_Exercise brief_
Below are the records; pull every line that includes "because".

_Source information_
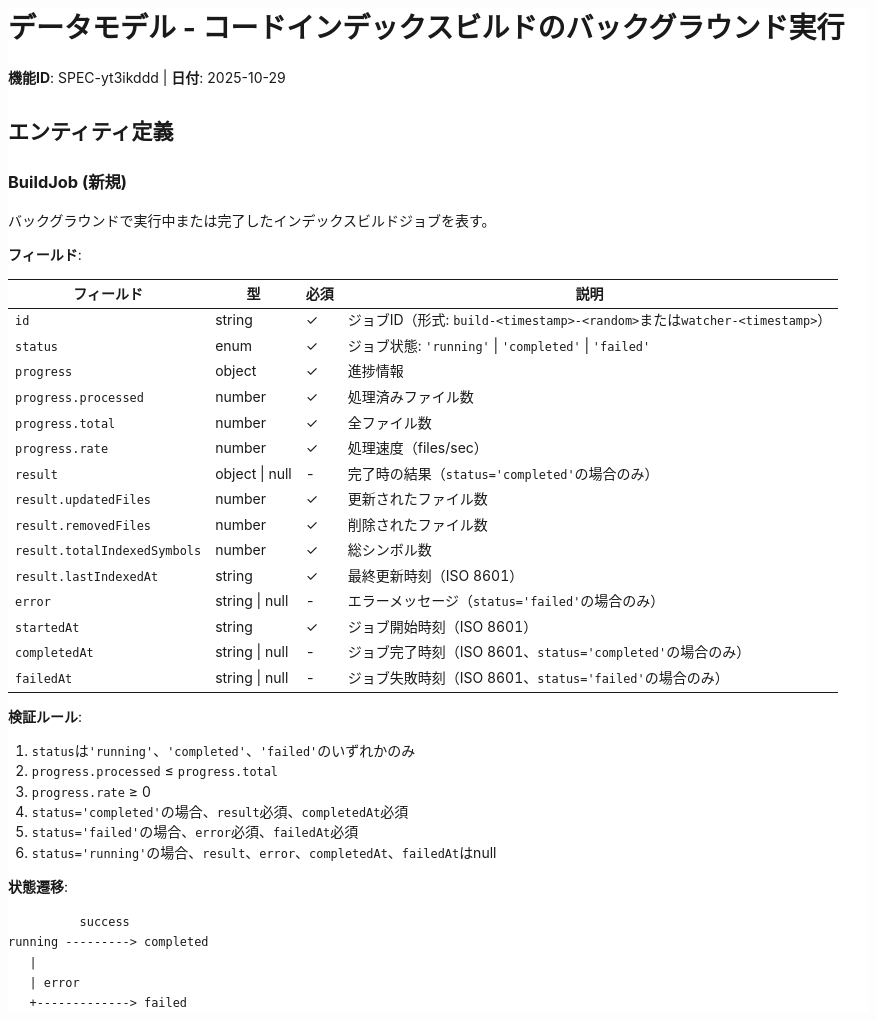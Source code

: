# データモデル - コードインデックスビルドのバックグラウンド実行

**機能ID**: SPEC-yt3ikddd | **日付**: 2025-10-29

## エンティティ定義

### BuildJob (新規)

バックグラウンドで実行中または完了したインデックスビルドジョブを表す。

**フィールド**:

| フィールド | 型 | 必須 | 説明 |
|-----------|-----|------|------|
| `id` | string | ✓ | ジョブID（形式: `build-<timestamp>-<random>`または`watcher-<timestamp>`） |
| `status` | enum | ✓ | ジョブ状態: `'running'` \| `'completed'` \| `'failed'` |
| `progress` | object | ✓ | 進捗情報 |
| `progress.processed` | number | ✓ | 処理済みファイル数 |
| `progress.total` | number | ✓ | 全ファイル数 |
| `progress.rate` | number | ✓ | 処理速度（files/sec） |
| `result` | object \| null | - | 完了時の結果（`status='completed'`の場合のみ） |
| `result.updatedFiles` | number | ✓ | 更新されたファイル数 |
| `result.removedFiles` | number | ✓ | 削除されたファイル数 |
| `result.totalIndexedSymbols` | number | ✓ | 総シンボル数 |
| `result.lastIndexedAt` | string | ✓ | 最終更新時刻（ISO 8601） |
| `error` | string \| null | - | エラーメッセージ（`status='failed'`の場合のみ） |
| `startedAt` | string | ✓ | ジョブ開始時刻（ISO 8601） |
| `completedAt` | string \| null | - | ジョブ完了時刻（ISO 8601、`status='completed'`の場合のみ） |
| `failedAt` | string \| null | - | ジョブ失敗時刻（ISO 8601、`status='failed'`の場合のみ） |

**検証ルール**:

1. `status`は`'running'`、`'completed'`、`'failed'`のいずれかのみ
2. `progress.processed` ≤ `progress.total`
3. `progress.rate` ≥ 0
4. `status='completed'`の場合、`result`必須、`completedAt`必須
5. `status='failed'`の場合、`error`必須、`failedAt`必須
6. `status='running'`の場合、`result`、`error`、`completedAt`、`failedAt`はnull

**状態遷移**:

```
          success
running ---------> completed
   |
   | error
   +-------------> failed
```
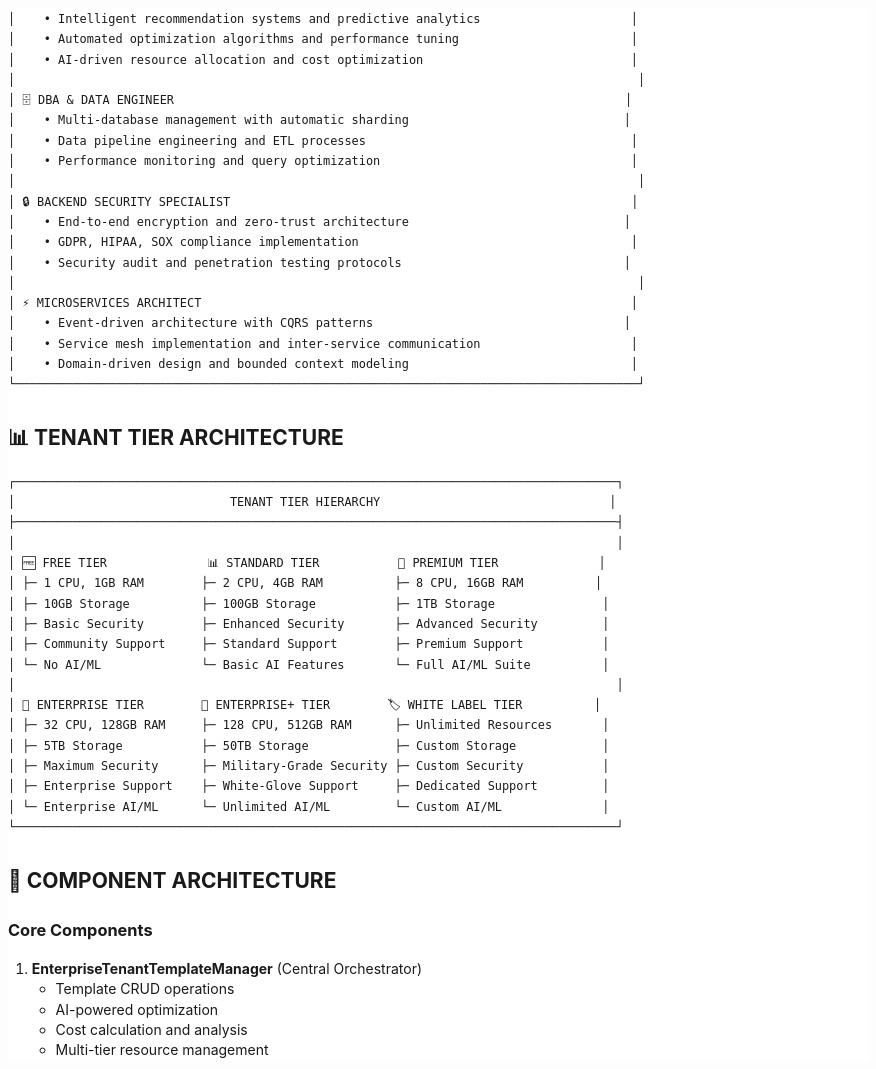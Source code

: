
 ```
│    • Intelligent recommendation systems and predictive analytics                     │
│    • Automated optimization algorithms and performance tuning                        │
│    • AI-driven resource allocation and cost optimization                             │
│                                                                                       │
│ 🗄️ DBA & DATA ENGINEER                                                               │
│    • Multi-database management with automatic sharding                              │
│    • Data pipeline engineering and ETL processes                                     │
│    • Performance monitoring and query optimization                                   │
│                                                                                       │
│ 🔒 BACKEND SECURITY SPECIALIST                                                        │
│    • End-to-end encryption and zero-trust architecture                              │
│    • GDPR, HIPAA, SOX compliance implementation                                      │
│    • Security audit and penetration testing protocols                               │
│                                                                                       │
│ ⚡ MICROSERVICES ARCHITECT                                                            │
│    • Event-driven architecture with CQRS patterns                                   │
│    • Service mesh implementation and inter-service communication                     │
│    • Domain-driven design and bounded context modeling                               │
└───────────────────────────────────────────────────────────────────────────────────────┘
```

## 📊 TENANT TIER ARCHITECTURE

```
┌────────────────────────────────────────────────────────────────────────────────────┐
│                              TENANT TIER HIERARCHY                                │
├────────────────────────────────────────────────────────────────────────────────────┤
│                                                                                    │
│ 🆓 FREE TIER              📊 STANDARD TIER           💎 PREMIUM TIER              │
│ ├─ 1 CPU, 1GB RAM        ├─ 2 CPU, 4GB RAM          ├─ 8 CPU, 16GB RAM          │
│ ├─ 10GB Storage          ├─ 100GB Storage           ├─ 1TB Storage               │
│ ├─ Basic Security        ├─ Enhanced Security       ├─ Advanced Security         │
│ ├─ Community Support     ├─ Standard Support        ├─ Premium Support           │
│ └─ No AI/ML              └─ Basic AI Features       └─ Full AI/ML Suite          │
│                                                                                    │
│ 🏢 ENTERPRISE TIER        🚀 ENTERPRISE+ TIER        🏷️ WHITE LABEL TIER          │
│ ├─ 32 CPU, 128GB RAM     ├─ 128 CPU, 512GB RAM      ├─ Unlimited Resources       │
│ ├─ 5TB Storage           ├─ 50TB Storage            ├─ Custom Storage            │
│ ├─ Maximum Security      ├─ Military-Grade Security ├─ Custom Security           │
│ ├─ Enterprise Support    ├─ White-Glove Support     ├─ Dedicated Support         │
│ └─ Enterprise AI/ML      └─ Unlimited AI/ML         └─ Custom AI/ML              │
└────────────────────────────────────────────────────────────────────────────────────┘
```

## 🔧 COMPONENT ARCHITECTURE

### Core Components

1. **EnterpriseTenantTemplateManager** (Central Orchestrator)
   - Template CRUD operations
   - AI-powered optimization
   - Cost calculation and analysis
   - Multi-tier resource management
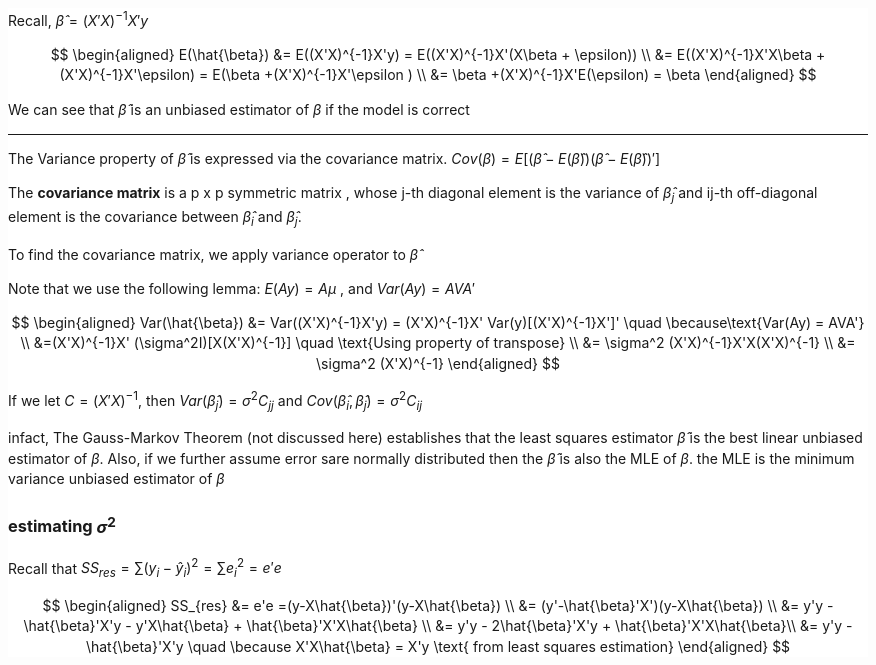 Recall, $\hat{\beta} = (X'X)^{-1}X'y$

$$
\begin{aligned}
E(\hat{\beta}) &= E((X'X)^{-1}X'y) = E((X'X)^{-1}X'(X\beta + \epsilon)) \\
&= E((X'X)^{-1}X'X\beta + (X'X)^{-1}X'\epsilon) = E(\beta +(X'X)^{-1}X'\epsilon ) \\
&= \beta +(X'X)^{-1}X'E(\epsilon) = \beta
\end{aligned}
$$

We can see that $\hat{\beta}$ is an unbiased estimator of $\beta$ if the model is correct

----

The Variance property of $\hat{\beta}$ is expressed via the covariance matrix. $Cov(\beta) = E[(\hat{\beta} - E(\hat{\beta}))(\hat{\beta} - E(\hat{\beta}))']$

The **covariance matrix** is a p x p symmetric matrix , whose j-th diagonal element is the variance of $\hat{\beta}_j$ and ij-th off-diagonal element is the covariance between $\hat{\beta}_i$ and $\hat{\beta}_j$.

To find the covariance matrix, we apply variance operator to $\hat{\beta}$

Note that we use the following lemma: $E(Ay) = A\mu$ , and $Var(Ay) = AVA'$

$$
\begin{aligned}
Var(\hat{\beta}) &= Var((X'X)^{-1}X'y) = (X'X)^{-1}X' Var(y)[(X'X)^{-1}X']' \quad \because\text{Var(Ay) = AVA'} \\
&=(X'X)^{-1}X' (\sigma^2I)[X(X'X)^{-1}] \quad \text{Using property of transpose} \\
&= \sigma^2 (X'X)^{-1}X'X(X'X)^{-1} \\
&= \sigma^2 (X'X)^{-1} 
\end{aligned}
$$

If we let $C=(X'X)^{-1}$, then $Var(\hat{\beta}_j) = \sigma^2 C_{jj}$ and $Cov(\hat{\beta}_i,\hat{\beta}_j)  = \sigma^2 C_{ij}$

infact, The Gauss-Markov Theorem (not discussed here) establishes that the least squares estimator $\hat{\beta}$ is the best linear unbiased estimator of $\beta$. Also, if we further assume error sare normally distributed then the  $\hat{\beta}$ is also the MLE of $\beta$. the MLE is the minimum variance unbiased estimator of $\beta$

### estimating $\sigma^2$

Recall that $SS_{res} = \sum (y_i - \hat{y}_i)^2 = \sum e_i^2 = e'e$

$$
\begin{aligned}
SS_{res} &= e'e =(y-X\hat{\beta})'(y-X\hat{\beta}) \\
&= (y'-\hat{\beta}'X')(y-X\hat{\beta}) \\
&= y'y - \hat{\beta}'X'y - y'X\hat{\beta} + \hat{\beta}'X'X\hat{\beta} \\
&= y'y - 2\hat{\beta}'X'y + \hat{\beta}'X'X\hat{\beta}\\
&= y'y - \hat{\beta}'X'y \quad \because X'X\hat{\beta} = X'y \text{ from least squares estimation}
\end{aligned}
$$
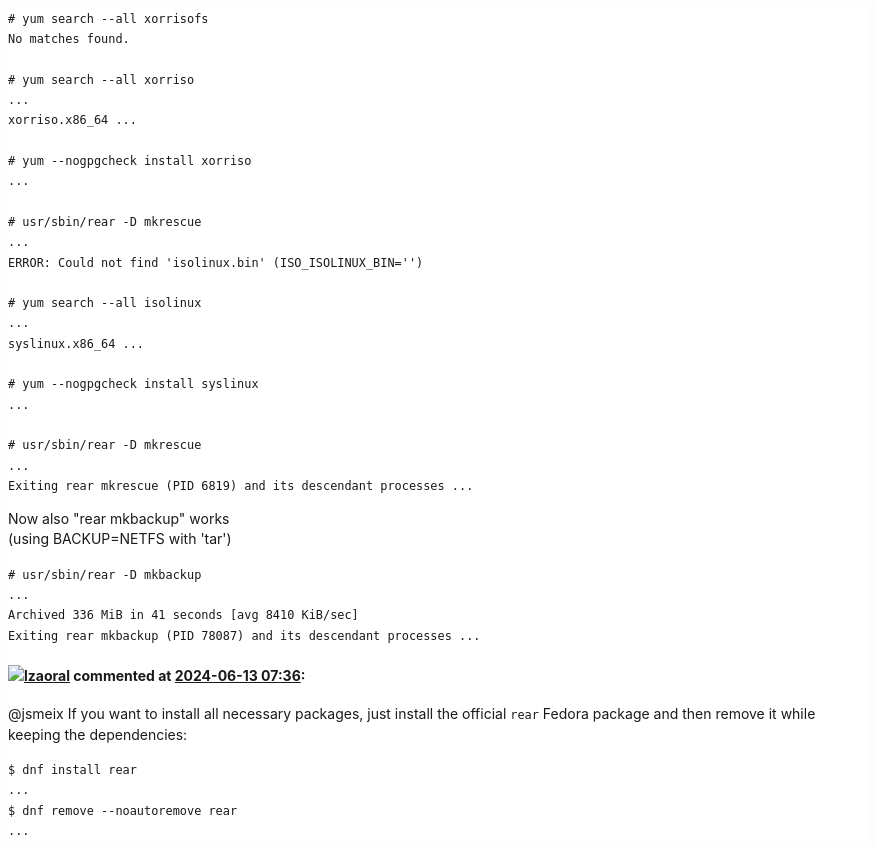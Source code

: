     # yum search --all xorrisofs
    No matches found.

    # yum search --all xorriso
    ...
    xorriso.x86_64 ...

    # yum --nogpgcheck install xorriso
    ...

    # usr/sbin/rear -D mkrescue
    ...
    ERROR: Could not find 'isolinux.bin' (ISO_ISOLINUX_BIN='')

    # yum search --all isolinux
    ...
    syslinux.x86_64 ...

    # yum --nogpgcheck install syslinux
    ...

    # usr/sbin/rear -D mkrescue
    ...
    Exiting rear mkrescue (PID 6819) and its descendant processes ...

Now also "rear mkbackup" works  
(using BACKUP=NETFS with 'tar')

    # usr/sbin/rear -D mkbackup
    ...
    Archived 336 MiB in 41 seconds [avg 8410 KiB/sec]
    Exiting rear mkbackup (PID 78087) and its descendant processes ...

#### <img src="https://avatars.githubusercontent.com/u/48823770?v=4" width="50">[lzaoral](https://github.com/lzaoral) commented at [2024-06-13 07:36](https://github.com/rear/rear/issues/3247#issuecomment-2164852528):

@jsmeix If you want to install all necessary packages, just install the
official `rear` Fedora package and then remove it while keeping the
dependencies:

    $ dnf install rear
    ...
    $ dnf remove --noautoremove rear
    ...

_Task response_
Var(\hat{\beta}) &= Var((X'X)^{-1}X'y) = (X'X)^{-1}X' Var(y)[(X'X)^{-1}X']' \quad \because\text{Var(Ay) = AVA'} \\
&= y'y - \hat{\beta}'X'y \quad \because X'X\hat{\beta} = X'y \text{ from least squares estimation}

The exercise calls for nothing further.